# F-16 midair collision



## sunny91 (Apr 29, 2005)

midair collision .

bye,

sunny91


----------



## the lancaster kicks ass (Apr 30, 2005)

wow i totally don't get most of that...........


----------



## evangilder (Apr 30, 2005)

There is a camera in the HUD that records what is going on that is linked with the Flight Voice Recorders. So it sounded like the pilot got out, but the recorder kept going.


----------



## the lancaster kicks ass (Apr 30, 2005)

yes i know that it's just that i didn't see annother plane or any reason he had to bale out or nothing..........


----------



## evangilder (Apr 30, 2005)

Looks like he got hit from underneath, or behind. Didn't look like a big bump though.


----------



## Royzee617 (May 1, 2005)

I thought we weren't going to post crash videos on this site....?

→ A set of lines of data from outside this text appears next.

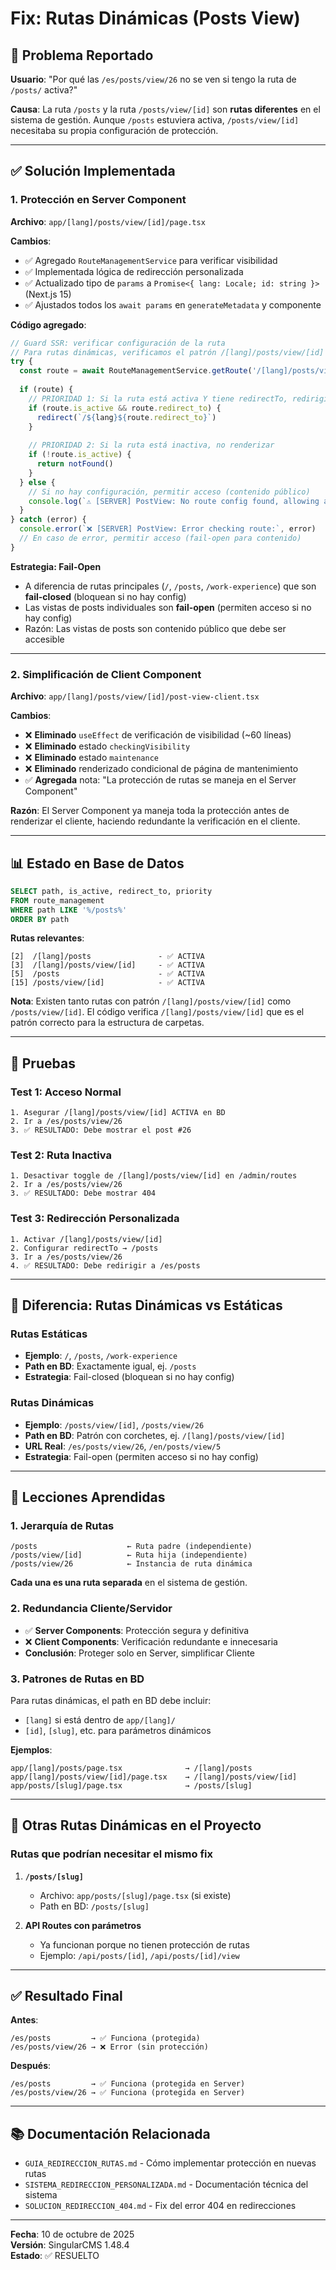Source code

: # Fix: Rutas Dinámicas (Posts View)

## 🐛 Problema Reportado

**Usuario**: "Por qué las `/es/posts/view/26` no se ven si tengo la ruta de `/posts/` activa?"

**Causa**: La ruta `/posts` y la ruta `/posts/view/[id]` son **rutas diferentes** en el sistema de gestión. Aunque `/posts` estuviera activa, `/posts/view/[id]` necesitaba su propia configuración de protección.

---

## ✅ Solución Implementada

### 1. Protección en Server Component

**Archivo**: `app/[lang]/posts/view/[id]/page.tsx`

**Cambios**:
- ✅ Agregado `RouteManagementService` para verificar visibilidad
- ✅ Implementada lógica de redirección personalizada
- ✅ Actualizado tipo de `params` a `Promise<{ lang: Locale; id: string }>` (Next.js 15)
- ✅ Ajustados todos los `await params` en `generateMetadata` y componente

**Código agregado**:
```typescript
// Guard SSR: verificar configuración de la ruta
// Para rutas dinámicas, verificamos el patrón /[lang]/posts/view/[id]
try {
  const route = await RouteManagementService.getRoute('/[lang]/posts/view/[id]')
  
  if (route) {
    // PRIORIDAD 1: Si la ruta está activa Y tiene redirectTo, redirigir
    if (route.is_active && route.redirect_to) {
      redirect(`/${lang}${route.redirect_to}`)
    }
    
    // PRIORIDAD 2: Si la ruta está inactiva, no renderizar
    if (!route.is_active) {
      return notFound()
    }
  } else {
    // Si no hay configuración, permitir acceso (contenido público)
    console.log(`⚠️ [SERVER] PostView: No route config found, allowing access`)
  }
} catch (error) {
  console.error(`❌ [SERVER] PostView: Error checking route:`, error)
  // En caso de error, permitir acceso (fail-open para contenido)
}
```

**Estrategia: Fail-Open**
- A diferencia de rutas principales (`/`, `/posts`, `/work-experience`) que son **fail-closed** (bloquean si no hay config)
- Las vistas de posts individuales son **fail-open** (permiten acceso si no hay config)
- Razón: Las vistas de posts son contenido público que debe ser accesible

---

### 2. Simplificación de Client Component

**Archivo**: `app/[lang]/posts/view/[id]/post-view-client.tsx`

**Cambios**:
- ❌ **Eliminado** `useEffect` de verificación de visibilidad (~60 líneas)
- ❌ **Eliminado** estado `checkingVisibility`
- ❌ **Eliminado** estado `maintenance`
- ❌ **Eliminado** renderizado condicional de página de mantenimiento
- ✅ **Agregada** nota: "La protección de rutas se maneja en el Server Component"

**Razón**: El Server Component ya maneja toda la protección antes de renderizar el cliente, haciendo redundante la verificación en el cliente.

---

## 📊 Estado en Base de Datos

```sql
SELECT path, is_active, redirect_to, priority
FROM route_management
WHERE path LIKE '%/posts%'
ORDER BY path
```

**Rutas relevantes**:
```
[2]  /[lang]/posts               - ✅ ACTIVA
[3]  /[lang]/posts/view/[id]     - ✅ ACTIVA
[5]  /posts                      - ✅ ACTIVA
[15] /posts/view/[id]            - ✅ ACTIVA
```

**Nota**: Existen tanto rutas con patrón `/[lang]/posts/view/[id]` como `/posts/view/[id]`. El código verifica `/[lang]/posts/view/[id]` que es el patrón correcto para la estructura de carpetas.

---

## 🧪 Pruebas

### Test 1: Acceso Normal
```
1. Asegurar /[lang]/posts/view/[id] ACTIVA en BD
2. Ir a /es/posts/view/26
3. ✅ RESULTADO: Debe mostrar el post #26
```

### Test 2: Ruta Inactiva
```
1. Desactivar toggle de /[lang]/posts/view/[id] en /admin/routes
2. Ir a /es/posts/view/26
3. ✅ RESULTADO: Debe mostrar 404
```

### Test 3: Redirección Personalizada
```
1. Activar /[lang]/posts/view/[id]
2. Configurar redirectTo → /posts
3. Ir a /es/posts/view/26
4. ✅ RESULTADO: Debe redirigir a /es/posts
```

---

## 🔑 Diferencia: Rutas Dinámicas vs Estáticas

### Rutas Estáticas
- **Ejemplo**: `/`, `/posts`, `/work-experience`
- **Path en BD**: Exactamente igual, ej. `/posts`
- **Estrategia**: Fail-closed (bloquean si no hay config)

### Rutas Dinámicas
- **Ejemplo**: `/posts/view/[id]`, `/posts/view/26`
- **Path en BD**: Patrón con corchetes, ej. `/[lang]/posts/view/[id]`
- **URL Real**: `/es/posts/view/26`, `/en/posts/view/5`
- **Estrategia**: Fail-open (permiten acceso si no hay config)

---

## 📝 Lecciones Aprendidas

### 1. Jerarquía de Rutas
```
/posts                    ← Ruta padre (independiente)
/posts/view/[id]          ← Ruta hija (independiente)
/posts/view/26            ← Instancia de ruta dinámica
```

**Cada una es una ruta separada** en el sistema de gestión.

### 2. Redundancia Cliente/Servidor
- ✅ **Server Components**: Protección segura y definitiva
- ❌ **Client Components**: Verificación redundante e innecesaria
- **Conclusión**: Proteger solo en Server, simplificar Cliente

### 3. Patrones de Rutas en BD
Para rutas dinámicas, el path en BD debe incluir:
- `[lang]` si está dentro de `app/[lang]/`
- `[id]`, `[slug]`, etc. para parámetros dinámicos

**Ejemplos**:
```
app/[lang]/posts/page.tsx              → /[lang]/posts
app/[lang]/posts/view/[id]/page.tsx    → /[lang]/posts/view/[id]
app/posts/[slug]/page.tsx              → /posts/[slug]
```

---

## 🎯 Otras Rutas Dinámicas en el Proyecto

### Rutas que podrían necesitar el mismo fix

1. **`/posts/[slug]`**
   - Archivo: `app/posts/[slug]/page.tsx` (si existe)
   - Path en BD: `/posts/[slug]`

2. **API Routes con parámetros**
   - Ya funcionan porque no tienen protección de rutas
   - Ejemplo: `/api/posts/[id]`, `/api/posts/[id]/view`

---

## ✅ Resultado Final

**Antes**:
```
/es/posts         → ✅ Funciona (protegida)
/es/posts/view/26 → ❌ Error (sin protección)
```

**Después**:
```
/es/posts         → ✅ Funciona (protegida en Server)
/es/posts/view/26 → ✅ Funciona (protegida en Server)
```

---

## 📚 Documentación Relacionada

- `GUIA_REDIRECCION_RUTAS.md` - Cómo implementar protección en nuevas rutas
- `SISTEMA_REDIRECCION_PERSONALIZADA.md` - Documentación técnica del sistema
- `SOLUCION_REDIRECCION_404.md` - Fix del error 404 en redirecciones

---

**Fecha**: 10 de octubre de 2025  
**Versión**: SingularCMS 1.48.4  
**Estado**: ✅ RESUELTO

There are plenty of such vids around the web if you care to search - I personally am reluctant to post owt which is 'sensationalist' involving possible fatal crashes. Next thing you know we will be having the infamous B52 nosedive, but let's hope not.

I was in two minds whether to post the Harrier vid since it has the Kestrel losing it at the end... but I made sure that was a walkaway incident first.

Returning to the F16 vid... there are numerous vids on the web showing a member of the Thunderbirds pancaking thanks to a faulty gauge or setting on the altimeter... great video but let's not go there...


----------